Re: [PATCH] btrfs: check extent type while finding extent clone source

From: Filipe Manana
Date: Fri May 12 2023 - 05:24:50 EST


On Fri, May 12, 2023 at 4:26 AM samho <samho@xxxxxxxxxxxx> wrote:
>
> For btrfs incremental backup:
> `btrfs send -p /vol/subvol_835 /vol/subvol_846 | btrfs receive /vol/`
>
> The following pattern will result in the data inconsistency between
> the received subvol and the subvol to be sent.
>
> (66755 EXTENT_DATA 2121728) is supposed to be regular extent data,
> while `find_extent_clone()` may find the extent item in tree 835
> which is prealloc data.
>
> DS:server[~]# btrfs-debug-tree -t 835 /dev/dev_1
> item 129 key (58924 EXTENT_DATA 2412544) itemoff 7891 itemsize 53
> prealloc data disk byte 6599543226368 nr 389120
> prealloc data offset 0 nr 389120
> DS:server[~]# btrfs-debug-tree -t 846 /dev/dev_1
> item 42 key (66755 EXTENT_DATA 2109440) itemoff 9964 itemsize 53
> prealloc data disk byte 6599543226368 nr 389120
> prealloc data offset 0 nr 12288
> item 43 key (66755 EXTENT_DATA 2121728) itemoff 9911 itemsize 53
> extent data disk byte 6599543226368 nr 389120
> extent data offset 12288 nr 4096 ram 389120
> extent compression(none)
> item 44 key (66755 EXTENT_DATA 2125824) itemoff 9858 itemsize 53
> prealloc data disk byte 6599543226368 nr 389120
> prealloc data offset 16384 nr 159744
> DS:server[~]#

So, I'm reading this and I can't understand anything at all.

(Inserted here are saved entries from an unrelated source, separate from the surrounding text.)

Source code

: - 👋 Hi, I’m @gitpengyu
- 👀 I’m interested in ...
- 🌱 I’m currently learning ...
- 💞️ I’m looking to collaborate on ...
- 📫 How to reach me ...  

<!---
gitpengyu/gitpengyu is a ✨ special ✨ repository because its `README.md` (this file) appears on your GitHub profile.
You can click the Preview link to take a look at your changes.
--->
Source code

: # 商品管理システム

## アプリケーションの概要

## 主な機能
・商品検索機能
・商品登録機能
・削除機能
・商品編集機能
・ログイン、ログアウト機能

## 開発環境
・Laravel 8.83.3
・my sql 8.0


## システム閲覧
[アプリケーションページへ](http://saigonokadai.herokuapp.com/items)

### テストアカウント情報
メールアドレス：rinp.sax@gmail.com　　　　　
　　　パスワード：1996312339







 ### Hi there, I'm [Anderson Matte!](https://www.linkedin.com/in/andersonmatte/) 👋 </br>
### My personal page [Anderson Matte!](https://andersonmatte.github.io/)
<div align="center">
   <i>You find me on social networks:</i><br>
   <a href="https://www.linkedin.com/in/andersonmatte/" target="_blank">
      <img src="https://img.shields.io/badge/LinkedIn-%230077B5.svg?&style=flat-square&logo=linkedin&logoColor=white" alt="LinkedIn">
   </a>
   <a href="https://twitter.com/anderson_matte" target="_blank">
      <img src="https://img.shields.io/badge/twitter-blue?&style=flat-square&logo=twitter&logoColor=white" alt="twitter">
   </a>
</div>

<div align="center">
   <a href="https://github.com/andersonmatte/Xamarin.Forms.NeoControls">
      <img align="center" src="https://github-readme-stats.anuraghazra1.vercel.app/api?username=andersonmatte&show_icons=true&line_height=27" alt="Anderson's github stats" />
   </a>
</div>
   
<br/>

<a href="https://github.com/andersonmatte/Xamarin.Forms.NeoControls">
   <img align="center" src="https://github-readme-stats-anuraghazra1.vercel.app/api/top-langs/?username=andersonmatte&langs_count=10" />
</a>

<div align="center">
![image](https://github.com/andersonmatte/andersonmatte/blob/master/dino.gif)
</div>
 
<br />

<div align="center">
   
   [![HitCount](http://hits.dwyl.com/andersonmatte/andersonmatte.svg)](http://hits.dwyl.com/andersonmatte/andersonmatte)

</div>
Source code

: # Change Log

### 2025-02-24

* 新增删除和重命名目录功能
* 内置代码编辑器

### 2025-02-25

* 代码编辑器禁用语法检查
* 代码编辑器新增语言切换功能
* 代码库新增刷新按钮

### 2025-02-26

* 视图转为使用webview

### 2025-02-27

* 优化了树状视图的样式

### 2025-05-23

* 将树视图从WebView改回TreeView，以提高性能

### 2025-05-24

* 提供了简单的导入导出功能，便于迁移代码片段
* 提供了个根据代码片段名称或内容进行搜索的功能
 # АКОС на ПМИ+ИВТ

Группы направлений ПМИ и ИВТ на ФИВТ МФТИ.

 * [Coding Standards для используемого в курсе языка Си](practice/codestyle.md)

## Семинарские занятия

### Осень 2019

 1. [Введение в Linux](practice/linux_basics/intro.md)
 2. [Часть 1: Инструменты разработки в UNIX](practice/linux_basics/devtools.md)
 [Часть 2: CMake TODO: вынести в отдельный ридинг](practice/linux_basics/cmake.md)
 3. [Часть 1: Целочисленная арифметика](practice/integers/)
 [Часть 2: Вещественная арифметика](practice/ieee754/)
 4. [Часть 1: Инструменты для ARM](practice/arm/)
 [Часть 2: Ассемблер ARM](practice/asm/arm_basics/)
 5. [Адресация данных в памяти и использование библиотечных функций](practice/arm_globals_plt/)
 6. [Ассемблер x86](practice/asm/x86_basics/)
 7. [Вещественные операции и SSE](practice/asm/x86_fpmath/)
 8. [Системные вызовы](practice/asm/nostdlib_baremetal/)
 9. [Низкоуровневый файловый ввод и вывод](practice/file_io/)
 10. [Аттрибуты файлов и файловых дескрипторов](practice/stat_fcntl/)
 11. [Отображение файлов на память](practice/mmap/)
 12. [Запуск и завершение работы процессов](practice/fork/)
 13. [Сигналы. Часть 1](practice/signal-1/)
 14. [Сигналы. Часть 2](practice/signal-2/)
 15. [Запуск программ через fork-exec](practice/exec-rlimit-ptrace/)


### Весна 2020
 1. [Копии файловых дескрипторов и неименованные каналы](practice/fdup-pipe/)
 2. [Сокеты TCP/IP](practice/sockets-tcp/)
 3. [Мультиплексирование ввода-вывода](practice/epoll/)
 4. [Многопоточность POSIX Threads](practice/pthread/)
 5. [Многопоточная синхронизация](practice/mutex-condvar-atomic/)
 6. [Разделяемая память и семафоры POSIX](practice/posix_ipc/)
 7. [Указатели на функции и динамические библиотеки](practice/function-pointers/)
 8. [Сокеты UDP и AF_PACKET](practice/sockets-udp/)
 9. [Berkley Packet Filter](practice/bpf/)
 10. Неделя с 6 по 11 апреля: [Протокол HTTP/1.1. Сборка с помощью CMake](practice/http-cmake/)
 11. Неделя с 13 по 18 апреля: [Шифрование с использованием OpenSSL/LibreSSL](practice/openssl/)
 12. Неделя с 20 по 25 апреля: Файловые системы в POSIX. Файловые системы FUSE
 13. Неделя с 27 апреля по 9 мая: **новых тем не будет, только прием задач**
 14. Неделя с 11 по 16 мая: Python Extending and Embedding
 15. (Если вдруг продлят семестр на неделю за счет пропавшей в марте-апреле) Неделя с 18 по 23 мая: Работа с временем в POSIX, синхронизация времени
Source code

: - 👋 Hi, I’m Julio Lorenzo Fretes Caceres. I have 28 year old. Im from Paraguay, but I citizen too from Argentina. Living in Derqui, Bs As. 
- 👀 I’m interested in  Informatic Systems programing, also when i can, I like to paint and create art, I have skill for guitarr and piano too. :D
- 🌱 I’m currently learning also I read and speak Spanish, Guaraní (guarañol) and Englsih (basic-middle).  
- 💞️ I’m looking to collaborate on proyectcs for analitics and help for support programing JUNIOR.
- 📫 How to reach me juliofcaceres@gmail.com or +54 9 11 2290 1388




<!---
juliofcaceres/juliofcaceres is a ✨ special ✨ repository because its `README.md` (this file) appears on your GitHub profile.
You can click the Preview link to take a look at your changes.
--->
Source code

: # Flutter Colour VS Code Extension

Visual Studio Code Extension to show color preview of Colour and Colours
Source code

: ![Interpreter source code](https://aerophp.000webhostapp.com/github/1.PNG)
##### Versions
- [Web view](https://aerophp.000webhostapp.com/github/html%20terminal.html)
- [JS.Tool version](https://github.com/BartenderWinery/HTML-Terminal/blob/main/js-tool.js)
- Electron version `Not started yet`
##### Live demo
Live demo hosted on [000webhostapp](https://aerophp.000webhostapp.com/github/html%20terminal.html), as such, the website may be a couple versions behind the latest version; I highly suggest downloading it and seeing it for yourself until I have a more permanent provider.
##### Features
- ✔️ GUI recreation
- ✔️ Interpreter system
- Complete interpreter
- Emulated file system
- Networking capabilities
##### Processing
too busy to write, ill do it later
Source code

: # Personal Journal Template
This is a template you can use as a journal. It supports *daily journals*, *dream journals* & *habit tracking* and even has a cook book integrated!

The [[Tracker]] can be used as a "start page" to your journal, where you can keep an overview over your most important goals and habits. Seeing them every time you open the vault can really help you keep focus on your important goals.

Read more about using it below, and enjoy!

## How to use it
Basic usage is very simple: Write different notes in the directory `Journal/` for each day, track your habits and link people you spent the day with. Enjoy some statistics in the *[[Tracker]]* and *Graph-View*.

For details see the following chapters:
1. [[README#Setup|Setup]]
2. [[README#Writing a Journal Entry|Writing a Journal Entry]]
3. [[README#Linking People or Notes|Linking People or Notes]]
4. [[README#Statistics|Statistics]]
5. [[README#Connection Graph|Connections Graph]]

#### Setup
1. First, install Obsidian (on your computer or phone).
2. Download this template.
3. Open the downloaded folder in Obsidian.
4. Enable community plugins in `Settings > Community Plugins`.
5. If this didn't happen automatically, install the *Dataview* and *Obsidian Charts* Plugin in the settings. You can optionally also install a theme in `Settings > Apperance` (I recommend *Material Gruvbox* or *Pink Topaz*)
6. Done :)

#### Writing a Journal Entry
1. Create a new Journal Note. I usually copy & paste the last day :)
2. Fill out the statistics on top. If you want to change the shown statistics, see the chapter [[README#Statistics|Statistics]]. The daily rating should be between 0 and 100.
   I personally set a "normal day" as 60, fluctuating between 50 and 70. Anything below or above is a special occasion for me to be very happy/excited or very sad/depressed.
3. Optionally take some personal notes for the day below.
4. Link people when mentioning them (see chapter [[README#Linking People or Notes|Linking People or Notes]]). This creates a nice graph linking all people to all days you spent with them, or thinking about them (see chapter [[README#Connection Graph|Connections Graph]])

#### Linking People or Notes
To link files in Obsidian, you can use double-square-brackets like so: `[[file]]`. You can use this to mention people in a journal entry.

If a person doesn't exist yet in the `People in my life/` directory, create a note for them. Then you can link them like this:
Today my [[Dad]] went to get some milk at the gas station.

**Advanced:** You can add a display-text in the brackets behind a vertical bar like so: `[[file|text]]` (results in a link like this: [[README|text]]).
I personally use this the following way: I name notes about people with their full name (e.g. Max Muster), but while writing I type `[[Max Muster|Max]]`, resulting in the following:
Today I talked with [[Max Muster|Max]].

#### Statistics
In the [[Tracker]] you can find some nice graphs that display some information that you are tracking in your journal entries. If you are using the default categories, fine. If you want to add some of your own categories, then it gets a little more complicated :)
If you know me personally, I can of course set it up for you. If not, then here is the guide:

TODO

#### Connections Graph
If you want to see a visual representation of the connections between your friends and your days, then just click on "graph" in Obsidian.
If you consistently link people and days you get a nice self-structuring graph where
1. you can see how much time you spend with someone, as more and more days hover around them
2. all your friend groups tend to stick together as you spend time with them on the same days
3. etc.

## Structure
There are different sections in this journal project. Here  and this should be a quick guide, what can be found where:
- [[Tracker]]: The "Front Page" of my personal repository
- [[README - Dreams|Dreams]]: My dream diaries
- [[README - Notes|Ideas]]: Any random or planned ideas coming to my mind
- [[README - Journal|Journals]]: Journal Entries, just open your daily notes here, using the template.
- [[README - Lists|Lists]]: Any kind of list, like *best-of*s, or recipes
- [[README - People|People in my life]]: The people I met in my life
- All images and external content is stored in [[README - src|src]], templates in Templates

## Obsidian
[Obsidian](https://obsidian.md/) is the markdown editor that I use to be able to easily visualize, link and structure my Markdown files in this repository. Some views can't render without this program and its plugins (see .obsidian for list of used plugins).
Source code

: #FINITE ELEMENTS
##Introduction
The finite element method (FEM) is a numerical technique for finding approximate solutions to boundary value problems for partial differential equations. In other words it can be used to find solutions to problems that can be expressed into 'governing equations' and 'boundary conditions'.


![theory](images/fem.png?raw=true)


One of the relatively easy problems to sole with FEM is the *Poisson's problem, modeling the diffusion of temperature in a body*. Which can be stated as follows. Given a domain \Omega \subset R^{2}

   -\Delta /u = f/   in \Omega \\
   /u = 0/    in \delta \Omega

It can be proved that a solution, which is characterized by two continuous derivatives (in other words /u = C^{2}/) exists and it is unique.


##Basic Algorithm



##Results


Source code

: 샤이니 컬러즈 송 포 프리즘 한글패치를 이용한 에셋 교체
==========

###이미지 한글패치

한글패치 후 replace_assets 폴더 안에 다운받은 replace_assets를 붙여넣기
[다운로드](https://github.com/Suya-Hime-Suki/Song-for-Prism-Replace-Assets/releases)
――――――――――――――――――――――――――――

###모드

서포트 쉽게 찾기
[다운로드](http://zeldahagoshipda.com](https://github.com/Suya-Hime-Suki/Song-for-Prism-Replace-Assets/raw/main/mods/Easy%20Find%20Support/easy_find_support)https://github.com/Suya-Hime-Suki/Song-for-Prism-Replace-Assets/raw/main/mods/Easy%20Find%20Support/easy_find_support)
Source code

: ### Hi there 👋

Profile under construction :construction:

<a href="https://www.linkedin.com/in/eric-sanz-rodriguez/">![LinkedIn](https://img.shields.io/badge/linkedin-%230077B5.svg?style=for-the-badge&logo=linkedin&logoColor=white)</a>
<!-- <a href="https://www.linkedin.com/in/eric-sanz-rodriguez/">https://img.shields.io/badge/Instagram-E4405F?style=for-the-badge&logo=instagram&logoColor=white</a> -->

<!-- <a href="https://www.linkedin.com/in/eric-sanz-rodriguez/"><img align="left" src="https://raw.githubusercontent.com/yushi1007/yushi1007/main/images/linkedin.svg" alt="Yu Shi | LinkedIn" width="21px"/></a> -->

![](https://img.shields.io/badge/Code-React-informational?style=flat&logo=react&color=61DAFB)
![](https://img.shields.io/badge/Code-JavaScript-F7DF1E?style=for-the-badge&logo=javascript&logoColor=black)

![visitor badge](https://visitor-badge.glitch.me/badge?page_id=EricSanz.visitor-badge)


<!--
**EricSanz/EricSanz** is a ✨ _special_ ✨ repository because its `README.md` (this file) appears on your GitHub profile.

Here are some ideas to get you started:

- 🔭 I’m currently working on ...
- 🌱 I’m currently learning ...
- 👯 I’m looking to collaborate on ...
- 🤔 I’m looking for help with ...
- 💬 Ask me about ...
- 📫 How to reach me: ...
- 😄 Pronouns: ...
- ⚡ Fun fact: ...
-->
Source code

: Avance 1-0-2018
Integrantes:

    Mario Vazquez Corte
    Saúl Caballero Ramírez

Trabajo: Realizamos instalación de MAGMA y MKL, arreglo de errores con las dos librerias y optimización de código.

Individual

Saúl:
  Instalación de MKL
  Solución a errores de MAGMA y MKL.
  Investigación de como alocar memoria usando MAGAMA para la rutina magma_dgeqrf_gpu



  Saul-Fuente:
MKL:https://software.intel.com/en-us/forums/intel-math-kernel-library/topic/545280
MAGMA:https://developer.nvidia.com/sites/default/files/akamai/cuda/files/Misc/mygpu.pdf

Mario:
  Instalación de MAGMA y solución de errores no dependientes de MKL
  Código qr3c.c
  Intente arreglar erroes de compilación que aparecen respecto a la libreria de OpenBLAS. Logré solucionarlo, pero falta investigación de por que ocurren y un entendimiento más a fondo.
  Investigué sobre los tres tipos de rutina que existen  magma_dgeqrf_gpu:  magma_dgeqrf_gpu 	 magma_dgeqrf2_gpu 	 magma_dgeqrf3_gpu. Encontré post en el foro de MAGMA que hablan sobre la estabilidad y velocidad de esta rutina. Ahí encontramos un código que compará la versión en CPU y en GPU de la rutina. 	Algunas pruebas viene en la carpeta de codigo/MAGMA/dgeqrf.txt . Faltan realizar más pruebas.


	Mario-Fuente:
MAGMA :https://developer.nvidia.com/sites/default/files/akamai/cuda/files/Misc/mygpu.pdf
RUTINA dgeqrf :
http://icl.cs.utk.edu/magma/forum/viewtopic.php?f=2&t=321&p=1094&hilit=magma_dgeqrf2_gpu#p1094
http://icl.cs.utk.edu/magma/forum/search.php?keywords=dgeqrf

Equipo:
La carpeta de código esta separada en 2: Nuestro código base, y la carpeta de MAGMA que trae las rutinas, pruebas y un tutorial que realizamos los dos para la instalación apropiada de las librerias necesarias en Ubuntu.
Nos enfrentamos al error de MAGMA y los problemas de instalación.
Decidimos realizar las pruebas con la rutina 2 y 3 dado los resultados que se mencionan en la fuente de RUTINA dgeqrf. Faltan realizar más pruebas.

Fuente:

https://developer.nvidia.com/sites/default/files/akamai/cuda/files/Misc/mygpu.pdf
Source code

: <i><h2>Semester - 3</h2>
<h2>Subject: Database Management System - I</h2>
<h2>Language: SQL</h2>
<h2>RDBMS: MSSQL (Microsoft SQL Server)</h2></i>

You mention a data inconsistency between the received subvolume and
the original subvolume.
What is that inconsistency exactly? Does reading the file in the
received subvolume returns different data from the same file in the
original subvolume?
Or something else? Something that for example, "btrfs check" complains about?

There's a dumping of part of the trees, the send and parent roots,
used for the send operation, but that doesn't explain anything at all.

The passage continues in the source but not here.